Let $G= \left\{ \begin{pmatrix} a & b \\ 0 & 1 \end{pmatrix} \text{ with } a \text{ in } \{1,3,9\} \subset F^{*}_{13} \text{ and } b \text{ in } F_{13} \right\}$, where $F^{*}_{13}$ is the group modulo $13$ under multiplication and $F_{13}$ the group modulo $13$ under addition. Show it has seven conjugacy classes with respectively $1,3,3,3,3,13,13$ elements and prove it has exactly three normal subgroups.
I started this problem by looking at the conjugacy classes, that is for $g_{1}g_{2}g^{-1}_{1}=g_{3}$ for some $g_{1} \in G$.
Thus I let $g_{1} = \begin{pmatrix} a & b \\ 0 & 1 \end{pmatrix}$ and $g_{2} = \begin{pmatrix} c & d \\ 0 & 1 \end{pmatrix},$ then $$g_{1}g_{2}g^{-1}_{1}=\begin{pmatrix} c & -bc+b+ad \\ 0 & 1 \end{pmatrix}.$$
Now per conjugacy class this needs to be an element of $G$. So I guess I have to check the order per assigned value of $c, a, b$ and $d$. Correct? Now $c$ can either be $1,3,9$, thus let's start with
$c=1 \rightarrow \begin{pmatrix} 1 & ad \\ 0 & 1 \end{pmatrix}$, now $a$ can be one of three things but $d$ can be any of $13$. So I would argue this conjugacy class already has $3 \cdot 13 = 39$ elements. Obviously I go wrong, but where and why?

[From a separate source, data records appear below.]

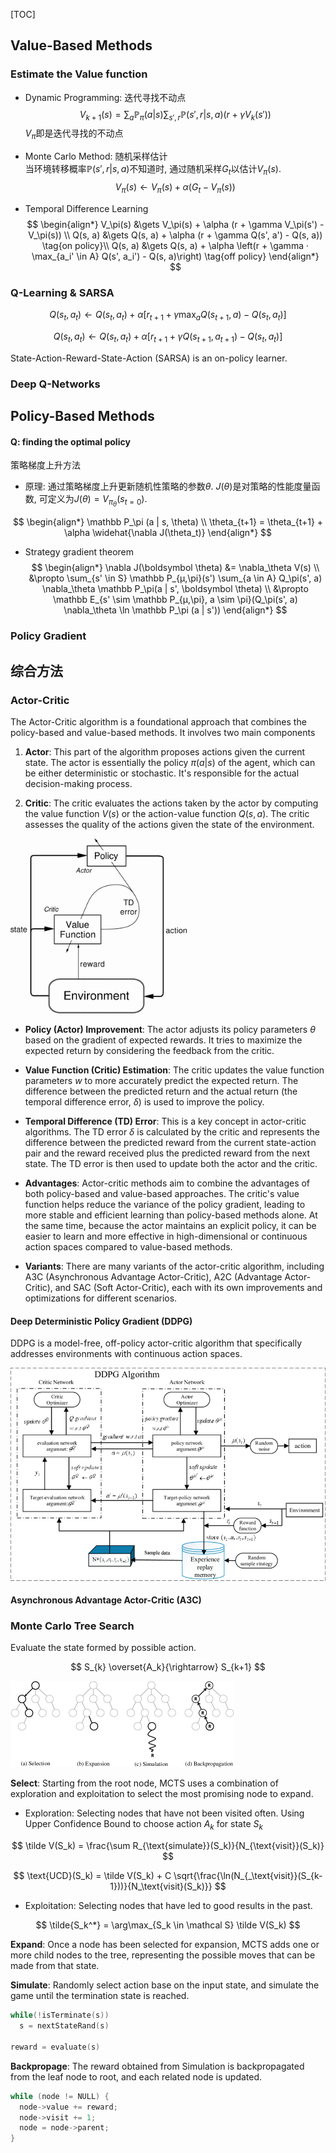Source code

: [TOC]

## Value-Based Methods

### Estimate the Value function

- Dynamic Programming: 迭代寻找不动点
$$
V_{k+1} (s) = \sum_a \mathbb P_\pi(a | s) \sum_{s',r} \mathbb P(s', r | s, a) (r + \gamma V_k (s'))
$$
$V_\pi$即是迭代寻找的不动点

- Monte Carlo Method: 随机采样估计  
当环境转移概率$\mathbb P(s', r | s, a)$不知道时, 通过随机采样$G_t$以估计$V_\pi(s)$.
$$
V_\pi(s) \gets V_\pi(s) + \alpha (G_t - V_\pi(s))
$$

- Temporal Difference Learning
$$
\begin{align*}
V_\pi(s)  &\gets V_\pi(s) + \alpha (r + \gamma V_\pi(s') - V_\pi(s))  \\
Q(s, a) &\gets Q(s, a) + \alpha (r + \gamma Q(s', a') - Q(s, a))  \tag{on policy}\\
Q(s, a) &\gets Q(s, a) + \alpha \left(r + \gamma · \max_{a_i' \in A} Q(s', a_i') - Q(s, a)\right)  \tag{off policy}
\end{align*}
$$

### Q-Learning & SARSA

$$
Q(s_t, a_t) \leftarrow Q(s_t, a_t) + \alpha [r_{t+1} + \gamma \max_{a} Q(s_{t+1}, a) - Q(s_t, a_t)]
$$

$$
Q(s_t, a_t) \leftarrow Q(s_t, a_t) + \alpha [r_{t+1} + \gamma Q(s_{t+1}, a_{t+1}) - Q(s_t, a_t)]
$$

State-Action-Reward-State-Action (SARSA) is an on-policy learner.

### Deep Q-Networks

## Policy-Based Methods


#### Q: finding the optimal policy

策略梯度上升方法
- 原理: 通过策略梯度上升更新随机性策略的参数$\theta$. $J(\theta)$是对策略的性能度量函数, 可定义为$J(\theta) = V_{\pi_\theta} (s_{t=0})$.

$$
\begin{align*}
\mathbb P_\pi (a | s, \theta)  \\
\theta_{t+1} = \theta_{t+1} + \alpha \widehat{\nabla J(\theta_t)}
\end{align*}
$$

- Strategy gradient theorem  
$$
\begin{align*}
\nabla J(\boldsymbol \theta) &= \nabla_\theta V(s)  \\
&\propto \sum_{s' \in S} \mathbb P_{μ,\pi}(s') \sum_{a \in A} Q_\pi(s', a) \nabla_\theta \mathbb P_\pi(a | s', \boldsymbol \theta)   \\
&\propto \mathbb E_{s' \sim \mathbb P_{μ,\pi}, a \sim \pi}(Q_\pi(s', a) \nabla_\theta \ln \mathbb P_\pi (a | s'))
\end{align*}
$$

### Policy Gradient

## 综合方法

### Actor-Critic

The Actor-Critic algorithm is a foundational approach that combines the policy-based and value-based methods. It involves two main components

1. **Actor**: This part of the algorithm proposes actions given the current state. The actor is essentially the policy $\pi(a|s)$ of the agent, which can be either deterministic or stochastic. It's responsible for the actual decision-making process.

2. **Critic**: The critic evaluates the actions taken by the actor by computing the value function $V(s)$ or the action-value function $Q(s, a)$. The critic assesses the quality of the actions given the state of the environment.

<img src="assets/R.png" alt="R" style="zoom: 80%;" />

- **Policy (Actor) Improvement**: The actor adjusts its policy parameters $\theta$ based on the gradient of expected rewards. It tries to maximize the expected return by considering the feedback from the critic.

- **Value Function (Critic) Estimation**: The critic updates the value function parameters $w$ to more accurately predict the expected return. The difference between the predicted return and the actual return (the temporal difference error, $\delta$) is used to improve the policy.

- **Temporal Difference (TD) Error**: This is a key concept in actor-critic algorithms. The TD error $\delta$ is calculated by the critic and represents the difference between the predicted reward from the current state-action pair and the reward received plus the predicted reward from the next state. The TD error is then used to update both the actor and the critic.

- **Advantages**: Actor-critic methods aim to combine the advantages of both policy-based and value-based approaches. The critic's value function helps reduce the variance of the policy gradient, leading to more stable and efficient learning than policy-based methods alone. At the same time, because the actor maintains an explicit policy, it can be easier to learn and more effective in high-dimensional or continuous action spaces compared to value-based methods.

- **Variants**: There are many variants of the actor-critic algorithm, including A3C (Asynchronous Advantage Actor-Critic), A2C (Advantage Actor-Critic), and SAC (Soft Actor-Critic), each with its own improvements and optimizations for different scenarios.

#### Deep Deterministic Policy Gradient (DDPG)

DDPG is a model-free, off-policy actor-critic algorithm that specifically addresses environments with continuous action spaces.

<img src="assets/Deep-Deterministic-Policy-Gradient-DDPG-algorithm-structure.png" alt="Deep Deterministic Policy Gradient (DDPG) algorithm structure ..." style="zoom: 60%;" />

#### Asynchronous Advantage Actor-Critic (A3C)

### Monte Carlo Tree Search

Evaluate the state formed by possible action.

$$
S_{k} \overset{A_k}{\rightarrow} S_{k+1}
$$

<img src="assets/Phases-of-the-Monte-Carlo-tree-search-algorithm-A-search-tree-rooted-at-the-current.png" alt="img" style="zoom: 50%;" />

**Select**: Starting from the root node, MCTS uses a combination of exploration and exploitation to select the most promising node to expand.

- Exploration: Selecting nodes that have not been visited often. Using Upper Confidence Bound to choose action $A_k$ for state $S_k$

$$
\tilde V(S_k) = \frac{\sum R_{\text{simulate}}(S_k)}{N_{\text{visit}}(S_k)}
$$

$$
\text{UCD}(S_k) = \tilde V(S_k) + C \sqrt{\frac{\ln(N_{_\text{visit}}(S_{k-1}))}{N_\text{visit}(S_k)}}
$$

- Exploitation: Selecting nodes that have led to good results in the past. 

$$
\tilde{S_k^*} = \arg\max_{S_k \in \mathcal S} \tilde V(S_k)
$$

**Expand**: Once a node has been selected for expansion, MCTS adds one or more child nodes to the tree, representing the possible moves that can be made from that state.  

**Simulate**: Randomly select action base on the input state, and simulate the game until the termination state is reached.

```cpp
while(!isTerminate(s))
  s = nextStateRand(s)

reward = evaluate(s)
```

**Backpropage**: The reward obtained from Simulation is backpropagated from the leaf node to root, and each related node is updated.

```cpp
while (node != NULL) {
  node->value += reward;
  node->visit += 1;
  node = node->parent;
}
```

I don't even know where to begin to argue it has exactly three normal subgroups.
The conjugacy class containing element $g \in G$ is defined as the set of elements $g'$ such that there exists $h \in G$ satisfying $g' = hgh^{-1}$. The thing you've done wrong is allow $g_2$ to vary within the same conjugacy class; this is not always allowed.
What you want to do here is pick a fixed $g_2$, and then find all possible elements of the group of the form $g_1 g_2 g_1^{-1}$.
The conjugacy class with one element is simply the identity matrix. Also note that the top-left element of the matrix $g_1 g_2 g_1^{-1}$ is the same as that of $g_2$, so every element in the same conjugacy class has the same top-left element. Note that if $c \neq 1$, the top-right entry is $b(c-1) + ad \in F_{13}$. Since $13$ is prime and $c-1 \neq 0$, we simply let $b$ vary over $F_{13}$, and note that $b(c-1)$ must take every value modulo 13 since multiples of a nonzero number in a prime mod take every value in that mod.
So we can obtain every possible top right entry, and so the set of elements in $G$ with a top-left entry of $3$ form a conjugacy class, and the set of elements with a top-left entry of $9$ form another conjugacy class. This gives us the two classes of size $13$.
It remains to divide the twelve elements remaining into conjugacy classes. The top-right entry is now $ad$, for fixed $d \neq 0$ and $a = 1, 3, 9$. Clearly this yields three distinct values, and so each element remaining is in a conjugacy class of size $3$. This completes the first part.
To find normal subgroups, note that the entire $G$ is clearly a normal subgroup, as is the trivial group only containing the identity matrix $I$. The third normal subgroup is the set of elements with $a=1$; note that this is a subgroup as the top-left element of $g_1 g_2$ is $1$ for any $g_1, g_2$ in this subgroup, and note that it is normal because the conjugate of any element in this subgroup still has top-left element $1$ and therefore is contained in the subgroup.
We now need to prove there are no other normal subgroups. Let the normal subgroup with all elements $a=1$ be called $A$. Now any non-identity element in $A$ can be repeatedly multiplied to itself to yield all elements of $A$ (try proving this), so any normal subgroup containing any non-identity element in $A$ must contain $A$ itself. Also note that for any element $g$ not in $A$, the elements $g$, $g^2$ and $g^3$ all have different top-left entry (again try proving this). Since a normal subgroup must contain the conjugacy class of every element in it, we know that the two conjugacy classes of size $13$ are in this subgroup. It now remains to show that some non-identity element of $A$ is in this subgroup. Try finding an appropriate $g$ with $a=3$ or $9$ such that $g^3$ is not the identity (I'll leave this as an exercise). From here, since this normal subgroup contains a non-identity element of $A$, it must contain the entire $A$ (we derived this earlier), and so the subgroup is the entirety of $G$.